*** Block opens ***

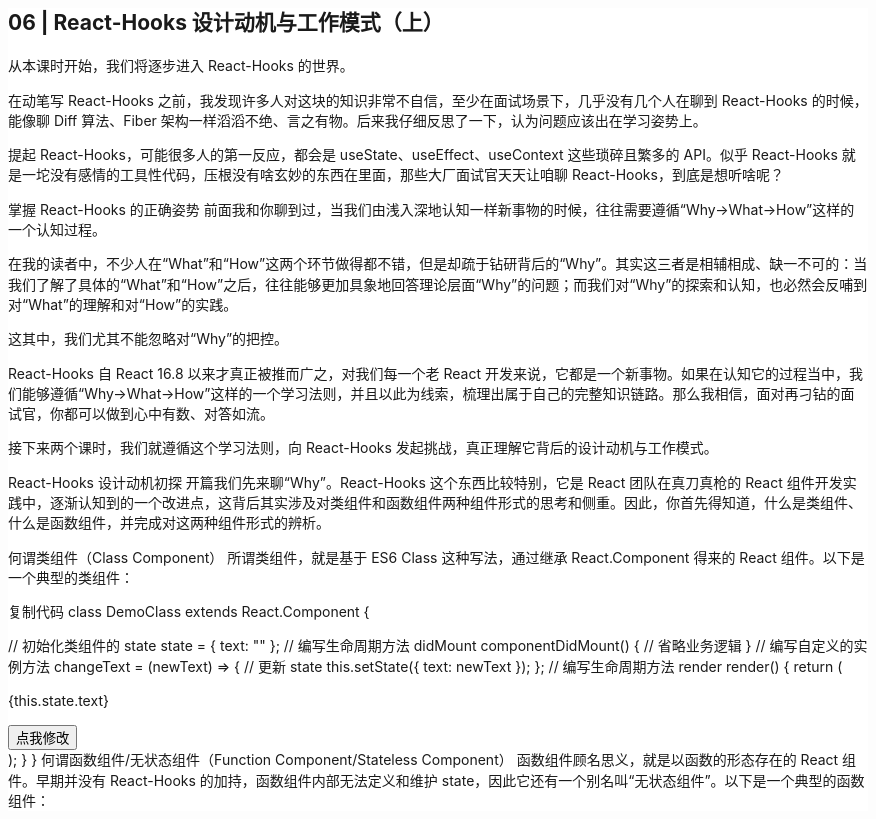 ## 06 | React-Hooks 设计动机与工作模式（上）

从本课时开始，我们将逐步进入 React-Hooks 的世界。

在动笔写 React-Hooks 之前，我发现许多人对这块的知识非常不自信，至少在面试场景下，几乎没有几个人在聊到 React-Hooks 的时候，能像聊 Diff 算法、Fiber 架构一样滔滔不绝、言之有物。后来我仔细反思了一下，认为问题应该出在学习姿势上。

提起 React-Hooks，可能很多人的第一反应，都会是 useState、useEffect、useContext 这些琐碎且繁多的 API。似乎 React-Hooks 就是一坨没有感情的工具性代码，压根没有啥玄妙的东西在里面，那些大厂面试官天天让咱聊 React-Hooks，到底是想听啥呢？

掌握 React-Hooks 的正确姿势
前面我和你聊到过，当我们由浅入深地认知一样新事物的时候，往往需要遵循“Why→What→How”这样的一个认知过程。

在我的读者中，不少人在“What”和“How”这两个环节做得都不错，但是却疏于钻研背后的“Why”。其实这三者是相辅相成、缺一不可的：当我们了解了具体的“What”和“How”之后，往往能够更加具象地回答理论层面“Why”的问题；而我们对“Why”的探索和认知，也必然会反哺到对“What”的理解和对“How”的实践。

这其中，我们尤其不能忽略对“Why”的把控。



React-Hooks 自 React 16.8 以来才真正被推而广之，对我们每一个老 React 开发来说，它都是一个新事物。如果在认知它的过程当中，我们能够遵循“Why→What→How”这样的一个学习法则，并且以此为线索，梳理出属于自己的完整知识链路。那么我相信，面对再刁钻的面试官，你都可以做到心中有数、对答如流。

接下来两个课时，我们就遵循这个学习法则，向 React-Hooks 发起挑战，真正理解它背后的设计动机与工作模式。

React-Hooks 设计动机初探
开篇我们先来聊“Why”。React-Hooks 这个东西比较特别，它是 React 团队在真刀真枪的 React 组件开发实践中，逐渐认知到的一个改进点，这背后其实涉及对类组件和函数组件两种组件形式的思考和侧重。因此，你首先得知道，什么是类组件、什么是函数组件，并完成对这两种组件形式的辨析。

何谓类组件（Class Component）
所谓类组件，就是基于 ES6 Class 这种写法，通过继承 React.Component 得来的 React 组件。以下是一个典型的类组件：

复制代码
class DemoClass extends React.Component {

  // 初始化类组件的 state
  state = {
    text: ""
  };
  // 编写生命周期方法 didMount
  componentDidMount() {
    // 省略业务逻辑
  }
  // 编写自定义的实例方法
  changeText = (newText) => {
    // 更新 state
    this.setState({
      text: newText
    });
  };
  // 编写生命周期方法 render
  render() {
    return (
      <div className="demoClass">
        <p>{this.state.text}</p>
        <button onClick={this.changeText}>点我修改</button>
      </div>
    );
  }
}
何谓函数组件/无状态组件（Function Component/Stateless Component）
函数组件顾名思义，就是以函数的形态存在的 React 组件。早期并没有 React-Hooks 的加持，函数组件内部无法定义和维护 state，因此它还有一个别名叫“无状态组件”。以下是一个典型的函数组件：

*** Block closes ***
*** Block opens ***

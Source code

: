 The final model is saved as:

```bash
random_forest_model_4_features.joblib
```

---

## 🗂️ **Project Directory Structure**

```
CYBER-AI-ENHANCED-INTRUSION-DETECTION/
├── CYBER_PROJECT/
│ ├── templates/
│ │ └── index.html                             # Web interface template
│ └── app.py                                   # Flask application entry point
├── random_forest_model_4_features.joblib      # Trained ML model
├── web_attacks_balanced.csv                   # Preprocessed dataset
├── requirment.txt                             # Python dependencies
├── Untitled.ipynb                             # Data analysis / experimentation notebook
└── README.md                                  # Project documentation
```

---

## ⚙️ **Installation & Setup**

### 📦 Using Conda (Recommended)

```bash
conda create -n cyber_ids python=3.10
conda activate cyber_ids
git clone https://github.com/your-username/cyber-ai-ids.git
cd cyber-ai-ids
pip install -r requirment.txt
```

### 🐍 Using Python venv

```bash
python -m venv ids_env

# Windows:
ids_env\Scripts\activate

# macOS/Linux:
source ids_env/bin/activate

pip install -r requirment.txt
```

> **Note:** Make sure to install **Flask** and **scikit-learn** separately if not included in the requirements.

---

*** Block closes ***
*** Block opens ***

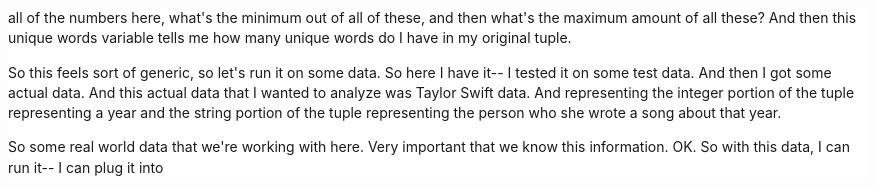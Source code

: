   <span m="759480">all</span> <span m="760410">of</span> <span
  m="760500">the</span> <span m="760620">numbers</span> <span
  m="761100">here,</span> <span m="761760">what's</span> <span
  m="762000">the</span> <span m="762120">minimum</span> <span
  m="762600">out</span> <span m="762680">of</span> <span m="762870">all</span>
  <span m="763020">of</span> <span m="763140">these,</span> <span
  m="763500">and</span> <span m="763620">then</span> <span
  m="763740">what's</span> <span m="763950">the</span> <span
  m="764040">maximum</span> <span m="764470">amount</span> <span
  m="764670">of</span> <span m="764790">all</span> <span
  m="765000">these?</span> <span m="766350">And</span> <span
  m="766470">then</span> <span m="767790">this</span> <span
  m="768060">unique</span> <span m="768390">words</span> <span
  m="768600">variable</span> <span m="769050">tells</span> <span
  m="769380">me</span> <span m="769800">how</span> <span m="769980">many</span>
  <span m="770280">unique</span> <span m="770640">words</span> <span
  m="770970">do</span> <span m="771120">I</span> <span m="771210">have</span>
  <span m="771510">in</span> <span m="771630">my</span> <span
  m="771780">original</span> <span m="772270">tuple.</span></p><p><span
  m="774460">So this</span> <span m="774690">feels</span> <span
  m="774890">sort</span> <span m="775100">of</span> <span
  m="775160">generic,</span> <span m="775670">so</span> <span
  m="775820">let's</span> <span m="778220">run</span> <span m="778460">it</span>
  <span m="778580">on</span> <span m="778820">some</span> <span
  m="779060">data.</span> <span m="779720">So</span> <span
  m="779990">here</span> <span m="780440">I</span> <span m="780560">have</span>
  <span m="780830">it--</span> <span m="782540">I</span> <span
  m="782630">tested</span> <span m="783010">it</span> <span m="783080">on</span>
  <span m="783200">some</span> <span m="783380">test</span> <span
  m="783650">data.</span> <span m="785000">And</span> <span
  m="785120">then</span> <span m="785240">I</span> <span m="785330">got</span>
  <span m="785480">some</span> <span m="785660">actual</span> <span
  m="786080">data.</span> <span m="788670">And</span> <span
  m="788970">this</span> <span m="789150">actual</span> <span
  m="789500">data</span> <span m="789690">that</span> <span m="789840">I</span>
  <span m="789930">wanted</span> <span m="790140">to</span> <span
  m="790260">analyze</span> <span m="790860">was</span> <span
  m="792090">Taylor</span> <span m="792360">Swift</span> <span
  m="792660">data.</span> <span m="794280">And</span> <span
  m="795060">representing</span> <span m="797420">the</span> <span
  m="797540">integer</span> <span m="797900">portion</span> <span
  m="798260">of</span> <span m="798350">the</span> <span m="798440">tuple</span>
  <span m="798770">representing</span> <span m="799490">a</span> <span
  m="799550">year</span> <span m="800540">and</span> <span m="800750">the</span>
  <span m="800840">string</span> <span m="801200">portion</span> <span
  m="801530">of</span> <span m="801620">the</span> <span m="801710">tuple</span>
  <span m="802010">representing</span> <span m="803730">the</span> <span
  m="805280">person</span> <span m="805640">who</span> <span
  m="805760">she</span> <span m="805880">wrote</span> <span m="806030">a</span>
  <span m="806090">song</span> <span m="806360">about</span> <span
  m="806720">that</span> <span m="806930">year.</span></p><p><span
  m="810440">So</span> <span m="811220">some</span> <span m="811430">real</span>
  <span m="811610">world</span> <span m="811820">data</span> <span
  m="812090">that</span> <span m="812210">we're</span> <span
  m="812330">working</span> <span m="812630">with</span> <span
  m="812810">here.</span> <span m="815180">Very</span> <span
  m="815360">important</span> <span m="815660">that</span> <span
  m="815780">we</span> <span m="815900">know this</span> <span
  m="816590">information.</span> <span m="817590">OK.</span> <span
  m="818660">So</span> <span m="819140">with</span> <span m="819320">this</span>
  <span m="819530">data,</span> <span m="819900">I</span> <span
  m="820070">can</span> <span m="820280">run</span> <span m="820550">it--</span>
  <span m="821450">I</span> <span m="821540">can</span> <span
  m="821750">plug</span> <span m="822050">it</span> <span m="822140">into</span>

*** Block closes ***

» Exercise description: Scan the records for the string "that" and report each line where it occurs.

» Answer section:
  m="789500">data</span> <span m="789690">that</span> <span m="789840">I</span>
  m="806720">that</span> <span m="806930">year.</span></p><p><span
  m="812090">that</span> <span m="812210">we're</span> <span
  m="815360">important</span> <span m="815660">that</span> <span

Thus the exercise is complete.